The 41-year-old professor of visual culture, who spent part of his childhood in Egypt, says his father discovered over 1,000 photo negatives "by chance" in 2018 in three red boxes at the back of a cupboard in the family's Cairo apartment.
They included studio portraits and family photos, images of children on balconies and at the beach, and crowds in the streets.
"We see a diverse society: Armenians, Greeks, Palestinians, Bedouins. But also those displaced in 1948," said Kegham Jr.

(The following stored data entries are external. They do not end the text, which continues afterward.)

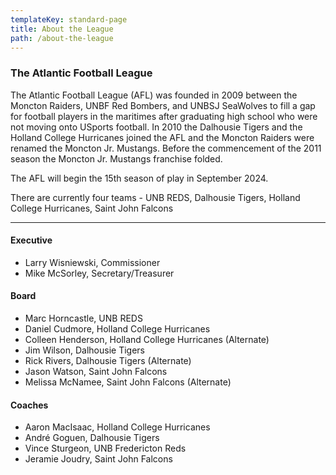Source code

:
 ```yaml
---
templateKey: standard-page
title: About the League
path: /about-the-league
---
```

### The Atlantic Football League

The Atlantic Football League (AFL) was founded in 2009 between the Moncton Raiders, UNBF Red Bombers, and UNBSJ SeaWolves to fill a gap for football players in the maritimes after graduating high school who were not moving onto USports football. In 2010 the Dalhousie Tigers and the Holland College Hurricanes joined the AFL and the Moncton Raiders were renamed the Moncton Jr. Mustangs.  Before the commencement of the 2011 season the Moncton Jr. Mustangs franchise folded.

The AFL will begin the 15th season of play in September 2024.

T﻿here are currently four teams - UNB REDS, Dalhousie Tigers, Holland College Hurricanes, Saint John Falcons

- - -

#### Executive

* Larry Wisniewski, Commissioner
* Mike McSorley, Secretary/Treasurer

#### Board

* Marc Horncastle, UNB REDS
* Daniel Cudmore, Holland College Hurricanes
* Colleen Henderson, Holland College Hurricanes (Alternate)
* Jim Wilson, Dalhousie Tigers
* Rick Rivers, Dalhousie Tigers (Alternate)
* Jason Watson, Saint John Falcons
* Melissa McNamee, Saint John Falcons (Alternate)

#### Coaches

* Aaron MacIsaac,  Holland College Hurricanes
* André Goguen, Dalhousie Tigers
* Vince Sturgeon, UNB Fredericton Reds
* Jeramie Joudry, Saint John Falcons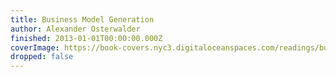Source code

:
 ```yaml
---
title: Business Model Generation
author: Alexander Osterwalder
finished: 2013-01-01T00:00:00.000Z
coverImage: https://book-covers.nyc3.digitaloceanspaces.com/readings/business-model-generation-01.jpg
dropped: false
---
```


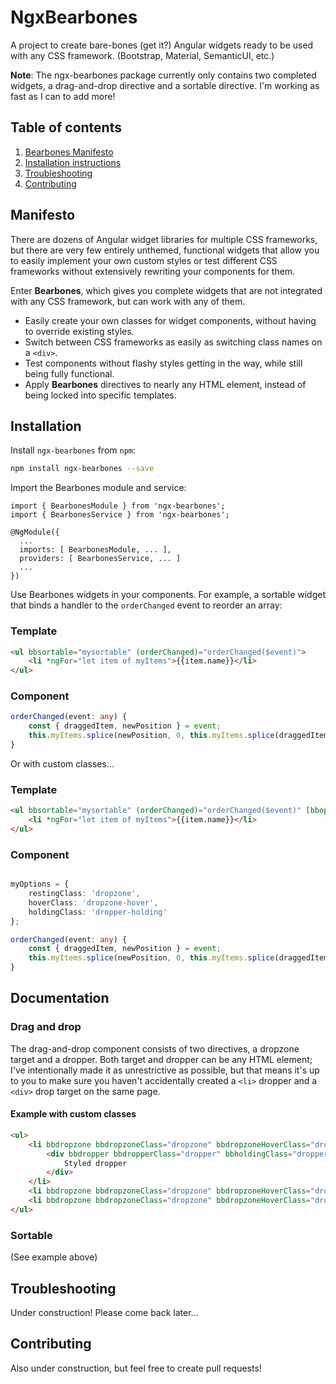 # NgxBearbones

A project to create bare-bones (get it?) Angular widgets ready to be used with any CSS framework. (Bootstrap, Material, SemanticUI, etc.)

**Note**: The ngx-bearbones package currently only contains two completed widgets, a drag-and-drop directive and a sortable directive. I'm working as fast as I can to add more!

## Table of contents
1. [Bearbones Manifesto](#manifesto)
2. [Installation instructions](#installation-instructions)
3. [Troubleshooting](#troubleshooting)
4. [Contributing](#contribution)

## Manifesto

There are dozens of Angular widget libraries for multiple CSS frameworks, but there are very few entirely unthemed, functional widgets that allow you to easily implement your own custom styles or test different CSS frameworks without extensively rewriting your components for them.

Enter **Bearbones**, which gives you complete widgets that are not integrated with any CSS framework, but can work with any of them.

* Easily create your own classes for widget components, without having to override existing styles.
* Switch between CSS frameworks as easily as switching class names on a `<div>`.
* Test components without flashy styles getting in the way, while still being fully functional.
* Apply **Bearbones** directives to nearly any HTML element, instead of being locked into specific templates.

## Installation

Install `ngx-bearbones` from `npm`:
```bash
npm install ngx-bearbones --save
```

Import the Bearbones module and service:
```
import { BearbonesModule } from 'ngx-bearbones';
import { BearbonesService } from 'ngx-bearbones';

@NgModule({
  ...
  imports: [ BearbonesModule, ... ],
  providers: [ BearbonesService, ... ]
  ...
})
```

Use Bearbones widgets in your components. For example, a sortable widget that binds a handler to the `orderChanged` event to reorder an array:

### Template

```HTML
<ul bbsortable="mysortable" (orderChanged)="orderChanged($event)">
    <li *ngFor="let item of myItems">{{item.name}}</li>
</ul>
```

### Component

```typescript
orderChanged(event: any) {
    const { draggedItem, newPosition } = event;
    this.myItems.splice(newPosition, 0, this.myItems.splice(draggedItem, 1)[0]);
}
```

Or with custom classes...

### Template
```HTML
<ul bbsortable="mysortable" (orderChanged)="orderChanged($event)" [bboptions]="myOptions">
    <li *ngFor="let item of myItems">{{item.name}}</li>
</ul>
```

### Component

```typescript

myOptions = {
    restingClass: 'dropzone',
    hoverClass: 'dropzone-hover',
    holdingClass: 'dropper-holding'
};

orderChanged(event: any) {
    const { draggedItem, newPosition } = event;
    this.myItems.splice(newPosition, 0, this.myItems.splice(draggedItem, 1)[0]);
}
```

## Documentation

### Drag and drop

The drag-and-drop component consists of two directives, a dropzone target and a dropper. Both target and dropper can be any HTML element; I've intentionally made it as unrestrictive as possible, but that means it's up to you to make sure you haven't accidentally created a `<li>` dropper and a `<div>` drop target on the same page.

#### Example with custom classes

```HTML
<ul>
    <li bbdropzone bbdropzoneClass="dropzone" bbdropzoneHoverClass="dropzone-hover">
        <div bbdropper bbdropperClass="dropper" bbholdingClass="dropper-holding">
            Styled dropper
        </div>
    </li>
    <li bbdropzone bbdropzoneClass="dropzone" bbdropzoneHoverClass="dropzone-hover"></li>
    <li bbdropzone bbdropzoneClass="dropzone" bbdropzoneHoverClass="dropzone-hover"></li>
</ul>
```

### Sortable

(See example above)

## Troubleshooting

Under construction! Please come back later...

## Contributing

Also under construction, but feel free to create pull requests!
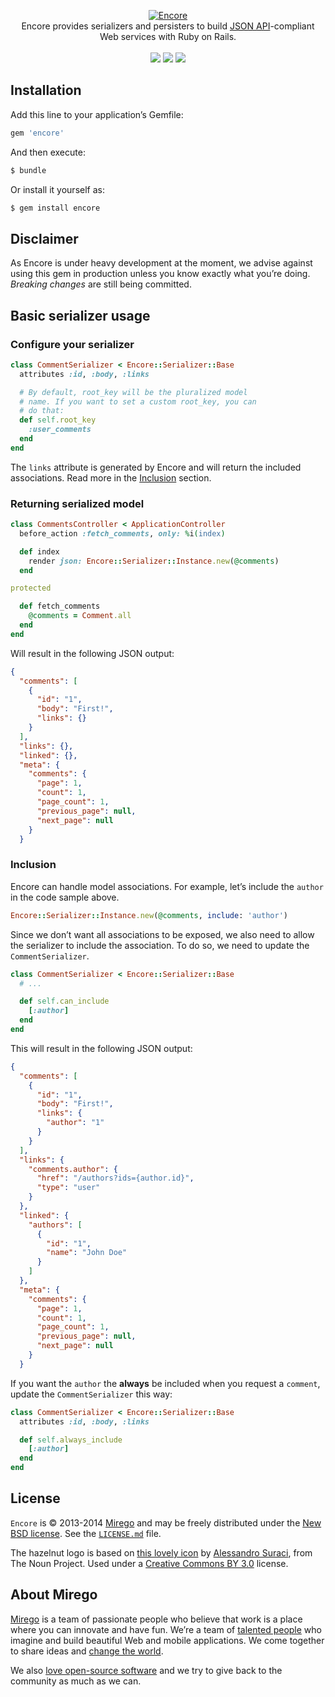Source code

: <p align="center">
  <a href="https://github.com/mirego/encore">
    <img src="http://i.imgur.com/erXBozp.png" alt="Encore" />
  </a>
  <br />
  Encore provides serializers and persisters to build <a href="http://jsonapi.org">JSON API</a>-compliant<br /> Web services with Ruby on Rails.
  <br /><br />
  <a href="https://rubygems.org/gems/encore"><img src="http://img.shields.io/gem/v/encore.svg" /></a>
  <a href="https://travis-ci.org/mirego/encore"><img src="http://img.shields.io/travis/mirego/encore.svg" /></a>
  <a href="https://codeclimate.com/github/mirego/encore"><img src="http://img.shields.io/codeclimate/github/mirego/encore.svg" /></a>
</p>

## Installation

Add this line to your application’s Gemfile:

```ruby
gem 'encore'
```

And then execute:

```bash
$ bundle
```

Or install it yourself as:

```bash
$ gem install encore
```

## Disclaimer

As Encore is under heavy development at the moment, we advise against using this gem in production unless you know exactly what you’re doing. *Breaking changes* are still being committed.

## Basic serializer usage

### Configure your serializer

```ruby
class CommentSerializer < Encore::Serializer::Base
  attributes :id, :body, :links

  # By default, root_key will be the pluralized model
  # name. If you want to set a custom root_key, you can
  # do that:
  def self.root_key
    :user_comments
  end
end
```

The `links` attribute is generated by Encore and will return the included associations. Read more in the [Inclusion](#inclusion) section.

### Returning serialized model

```ruby
class CommentsController < ApplicationController
  before_action :fetch_comments, only: %i(index)

  def index
    render json: Encore::Serializer::Instance.new(@comments)
  end

protected

  def fetch_comments
    @comments = Comment.all
  end
end
```

Will result in the following JSON output:

```json
{
  "comments": [
    {
      "id": "1",
      "body": "First!",
      "links": {}
    }
  ],
  "links": {},
  "linked": {},
  "meta": {
    "comments": {
      "page": 1,
      "count": 1,
      "page_count": 1,
      "previous_page": null,
      "next_page": null
    }
  }
```

### Inclusion

Encore can handle model associations. For example, let’s include the `author` in the code sample above.

```ruby
Encore::Serializer::Instance.new(@comments, include: 'author')
```

Since we don’t want all associations to be exposed, we also need to allow the serializer to include the association. To do so, we need to update the `CommentSerializer`.

```ruby
class CommentSerializer < Encore::Serializer::Base
  # ...

  def self.can_include
    [:author]
  end
end
```

This will result in the following JSON output:

```json
{
  "comments": [
    {
      "id": "1",
      "body": "First!",
      "links": {
        "author": "1"
      }
    }
  ],
  "links": {
    "comments.author": {
      "href": "/authors?ids={author.id}",
      "type": "user"
    }
  },
  "linked": {
    "authors": [
      {
        "id": "1",
        "name": "John Doe"
      }
    ]
  },
  "meta": {
    "comments": {
      "page": 1,
      "count": 1,
      "page_count": 1,
      "previous_page": null,
      "next_page": null
    }
  }
```

If you want the `author` the **always** be included when you request a `comment`, update the `CommentSerializer` this way:

```ruby
class CommentSerializer < Encore::Serializer::Base
  attributes :id, :body, :links

  def self.always_include
    [:author]
  end
end
```

## License

`Encore` is © 2013-2014 [Mirego](http://www.mirego.com) and may be freely distributed under the [New BSD license](http://opensource.org/licenses/BSD-3-Clause).  See the [`LICENSE.md`](https://github.com/mirego/encore/blob/master/LICENSE.md) file.

The hazelnut logo is based on [this lovely icon](http://thenounproject.com/term/hazelnuts/3618/) by [Alessandro Suraci](http://thenounproject.com/alessandro.suraci/), from The Noun Project. Used under a [Creative Commons BY 3.0](http://creativecommons.org/licenses/by/3.0/) license.

## About Mirego

[Mirego](http://mirego.com) is a team of passionate people who believe that work is a place where you can innovate and have fun. We’re a team of [talented people](http://life.mirego.com) who imagine and build beautiful Web and mobile applications. We come together to share ideas and [change the world](http://mirego.org).

We also [love open-source software](http://open.mirego.com) and we try to give back to the community as much as we can.
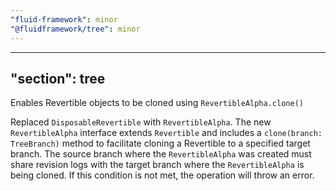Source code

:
 ```yaml
---
"fluid-framework": minor
"@fluidframework/tree": minor
---
```

---
"section": tree
---

Enables Revertible objects to be cloned using `RevertibleAlpha.clone()`

Replaced `DisposableRevertible` with `RevertibleAlpha`. The new `RevertibleAlpha` interface extends `Revertible` and includes a `clone(branch: TreeBranch)` method to facilitate cloning a Revertible to a specified target branch. The source branch where the `RevertibleAlpha` was created must share revision logs with the target branch where the `RevertibleAlpha` is being cloned. If this condition is not met, the operation will throw an error.
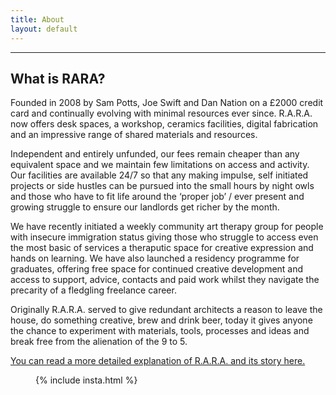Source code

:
 ```yaml
---
title: About
layout: default
---
```

---

## What is RARA?

Founded in 2008 by Sam Potts, Joe Swift and Dan Nation on a £2000 credit card and continually evolving with minimal resources ever since. R.A.R.A. now offers desk spaces, a workshop, ceramics facilities, digital fabrication and an impressive range of shared materials and resources.

Independent and entirely unfunded, our fees remain cheaper than any equivalent space and we maintain few limitations on access and activity. Our facilities are available 24/7 so that any making impulse, self initiated projects or side hustles can be pursued into the small hours by night owls and those who have to fit life around the ‘proper job’ / ever present and growing struggle to ensure our landlords get richer by the month.

We have recently initiated a weekly community art therapy group for people with insecure immigration status giving those who struggle to access even the most basic of services a theraputic space for creative expression and hands on learning. We have also launched a residency programme for graduates, offering free space for continued creative development and access to support, advice, contacts and paid work whilst they navigate the precarity of a fledgling freelance career.

Originally R.A.R.A. served to give redundant architects a reason to leave the house, do something creative, brew and drink beer, today it gives anyone the chance to experiment with materials, tools, processes and ideas and break free from the alienation of the 9 to 5.

[You can read a more detailed explanation of R.A.R.A. and its story here.](/history)

<figure>
{% include insta.html %}
</figure>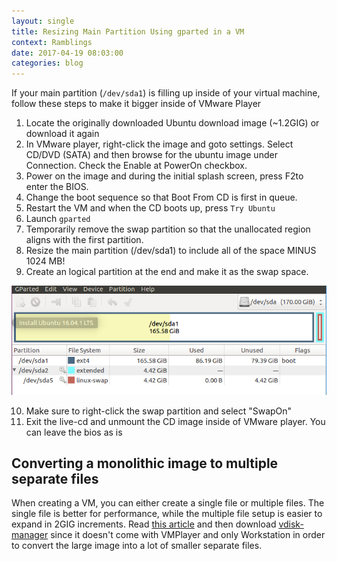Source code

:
 ```yaml
---
layout: single
title: Resizing Main Partition Using gparted in a VM
context: Ramblings
date: 2017-04-19 08:03:00
categories: blog
---
```


If your main partition (`/dev/sda1`) is filling up inside of your virtual machine, follow these steps to make it bigger inside of VMware Player

1. Locate the originally downloaded Ubuntu download image (~1.2GIG) or download it again
2. In VMware player, right-click the image and goto settings. Select CD/DVD (SATA) and then browse for the ubuntu image under Connection. Check the Enable at PowerOn checkbox.
3. Power on the image and during the initial splash screen, press F2to enter the BIOS. 
4. Change the boot sequence so that Boot From CD is first in queue. 
5. Restart the VM and when the CD boots up, press `Try Ubuntu`
6. Launch `gparted`
7. Temporarily remove the swap partition so that the unallocated region aligns with the first partition. 
8. Resize the main partition (/dev/sda1) to include all of the space MINUS 1024 MB!
9. Create an logical partition at the end and make it as the swap space.

![QtCreator Cross-Compiler](/assets/images/gparted.PNG)

10. Make sure to right-click the swap partition and select "SwapOn" 
11. Exit the live-cd and unmount the CD image inside of VMware player. You can leave the bios as is

## Converting a monolithic image to multiple separate files

When creating a VM, you can either create a single file or multiple files. The single file is better for performance, while the multiple file setup is easier to expand in 2GIG increments. Read [this article](https://kb.vmware.com/selfservice/microsites/search.do?language=en_US&cmd=displayKC&externalId=2006898) and then download [vdisk-manager](https://kb.vmware.com/selfservice/microsites/search.do?language=en_US&cmd=displayKC&externalId=1023856) since it doesn't come with VMPlayer and only Workstation in order to convert the large image into a lot of smaller separate files.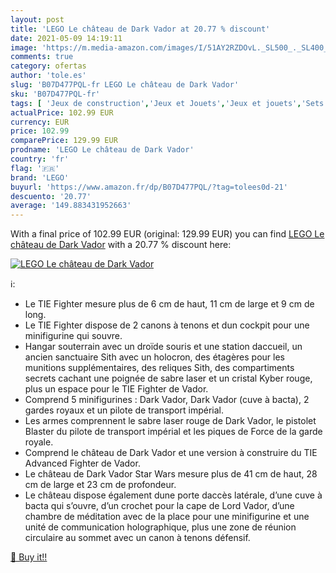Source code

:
 ```yaml
---
layout: post
title: 'LEGO Le château de Dark Vador at 20.77 % discount'
date: 2021-05-09 14:19:11
image: 'https://m.media-amazon.com/images/I/51AY2RZDOvL._SL500_._SL400_.jpg'
comments: true
category: ofertas
author: 'tole.es'
slug: 'B07D477PQL-fr LEGO Le château de Dark Vador'
sku: 'B07D477PQL-fr'
tags: [ 'Jeux de construction','Jeux et Jouets','Jeux et jouets','Sets de jeux de construction','lego', ]
actualPrice: 102.99 EUR
currency: EUR
price: 102.99
comparePrice: 129.99 EUR
prodname: 'LEGO Le château de Dark Vador'
country: 'fr'
flag: '🇫🇷'
brand: 'LEGO'
buyurl: 'https://www.amazon.fr/dp/B07D477PQL/?tag=tolees0d-21'
descuento: '20.77'
average: '149.883431952663'
---
```


With a final price of 102.99 EUR (original: 129.99 EUR) you can find [LEGO Le château de Dark Vador](https://www.amazon.fr/dp/B07D477PQL/?tag=tolees0d-21) with a  20.77 % discount here:

[![LEGO Le château de Dark Vador](https://m.media-amazon.com/images/I/51AY2RZDOvL._SL500_._SL400_.jpg)](https://www.amazon.fr/dp/B07D477PQL/?tag=tolees0d-21)

ℹ️:

- Le TIE Fighter mesure plus de 6 cm de haut, 11 cm de large et 9 cm de long.
- Le TIE Fighter dispose de 2 canons à tenons et dun cockpit pour une minifigurine qui souvre.
- Hangar souterrain avec un droïde souris et une station daccueil, un ancien sanctuaire Sith avec un holocron, des étagères pour les munitions supplémentaires, des reliques Sith, des compartiments secrets cachant une poignée de sabre laser et un cristal Kyber rouge, plus un espace pour le TIE Fighter de Vador.
- Comprend 5 minifigurines : Dark Vador, Dark Vador (cuve à bacta), 2 gardes royaux et un pilote de transport impérial.
- Les armes comprennent le sabre laser rouge de Dark Vador, le pistolet Blaster du pilote de transport impérial et les piques de Force de la garde royale.
- Comprend le château de Dark Vador et une version à construire du TIE Advanced Fighter de Vador.
- Le château de Dark Vador Star Wars mesure plus de 41 cm de haut, 28 cm de large et 23 cm de profondeur.
- Le château dispose également dune porte daccès latérale, d’une cuve à bacta qui s’ouvre, d’un crochet pour la cape de Lord Vador, d’une chambre de méditation avec de la place pour une minifigurine et une unité de communication holographique, plus une zone de réunion circulaire au sommet avec un canon à tenons défensif.

[🛒 Buy it!!](https://www.amazon.fr/dp/B07D477PQL/?tag=tolees0d-21)
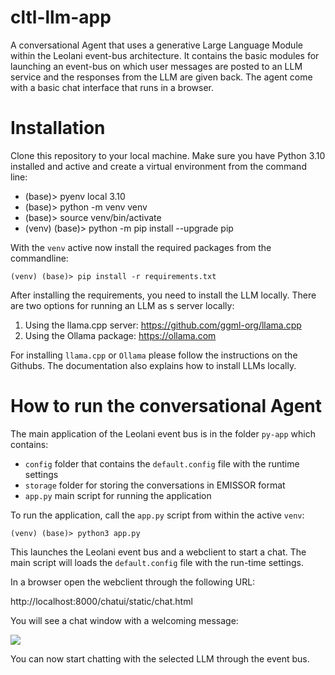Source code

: # cltl-llm-app
A conversational Agent that uses a generative Large Language Module within the Leolani event-bus architecture.
It contains the basic modules for launching an event-bus on which user messages are posted to an LLM service and
the responses from the LLM are given back. The agent come with a basic chat interface that runs in a browser.

# Installation

Clone this repository to your local machine.
Make sure you have Python 3.10 installed and active and create a virtual environment from the command line:

- (base)> pyenv local 3.10
- (base)> python -m venv venv
- (base)> source venv/bin/activate
- (venv) (base)> python -m pip install --upgrade pip

With the ```venv``` active now install the required packages from the commandline:

```(venv) (base)> pip install -r requirements.txt```

After installing the requirements, you need to install the LLM locally.
There are two options for running an LLM as s server locally:

1. Using the llama.cpp server: https://github.com/ggml-org/llama.cpp
2. Using the Ollama package: https://ollama.com

For installing ```llama.cpp``` or ```Ollama``` please follow the instructions on the Githubs.
The documentation also explains how to install LLMs locally.

# How to run the conversational Agent

The main application of the Leolani event bus is in the folder ```py-app``` which contains:

- ```config``` folder that contains the ```default.config``` file with the runtime settings
- ```storage``` folder for storing the conversations in EMISSOR format
- ```app.py``` main script for running the application

To run the application, call the ```app.py``` script from within the active ```venv```:

```(venv) (base)> python3 app.py```

This launches the Leolani event bus and a webclient to start a chat. 
The main script will loads the ```default.config``` file with the run-time settings. 

In a browser open the webclient through the following URL:

http://localhost:8000/chatui/static/chat.html

You will see a chat window with a welcoming message:

![](/Users/piek/Desktop/d-Leolani/cltl-llm-app/doc/chatui.png)

You can now start chatting with the selected LLM through the event bus.
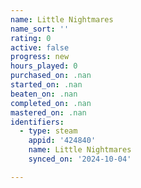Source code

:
 ```yaml
---
name: Little Nightmares
name_sort: ''
rating: 0
active: false
progress: new
hours_played: 0
purchased_on: .nan
started_on: .nan
beaten_on: .nan
completed_on: .nan
mastered_on: .nan
identifiers:
  - type: steam
    appid: '424840'
    name: Little Nightmares
    synced_on: '2024-10-04'

---
```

Today two-thirds of Gaza's population are descendants of Palestinian refugees, according to the United Nations.
- 'Unfinished' -
Kegham Jr said he did not want any captions or context to the pictures in the exhibition titled "Photo Kegham of Gaza: Unboxing", which is to travel to Bristol in the United Kingdom in October.
The "interrupted and unfinished" archives thus illustrate "a rupture of histories, shattered by war, by genocide, by occupation", he said.
Kegham Jr was unable to visit Gaza, with the territory under blockade since Hamas seized control in 2007, and then a devastating war ravaging the territory after the Palestinian Islamist militant group attacked Israel in October 2023.
To complete his photo collections, the grandson reached out to a Palestinian called Marwan al-Tarazi who held part of the archives after his brother inherited the studio.
A part of the exhibition dubbed "Zoom call" shows screenshots of their conversation in 2021.
The collaboration was interrupted when, in October 2023, Israeli strikes killed Tarazi, his wife and grandchild, he said.
In front of the images at the Marseille Photography Centre, Houri Varjabedian, a 70-year-old Marseille resident hailing from an Armenian family in Lebanon, said it felt like looking into a family album.
Her maternal grandfather, a dentist in the Ottoman army, had himself been photographed in Gaza, she said.
She said it was heartbreaking to see "those wonderful palm trees, that beach".
"It's a bit terrible given the current events," she added.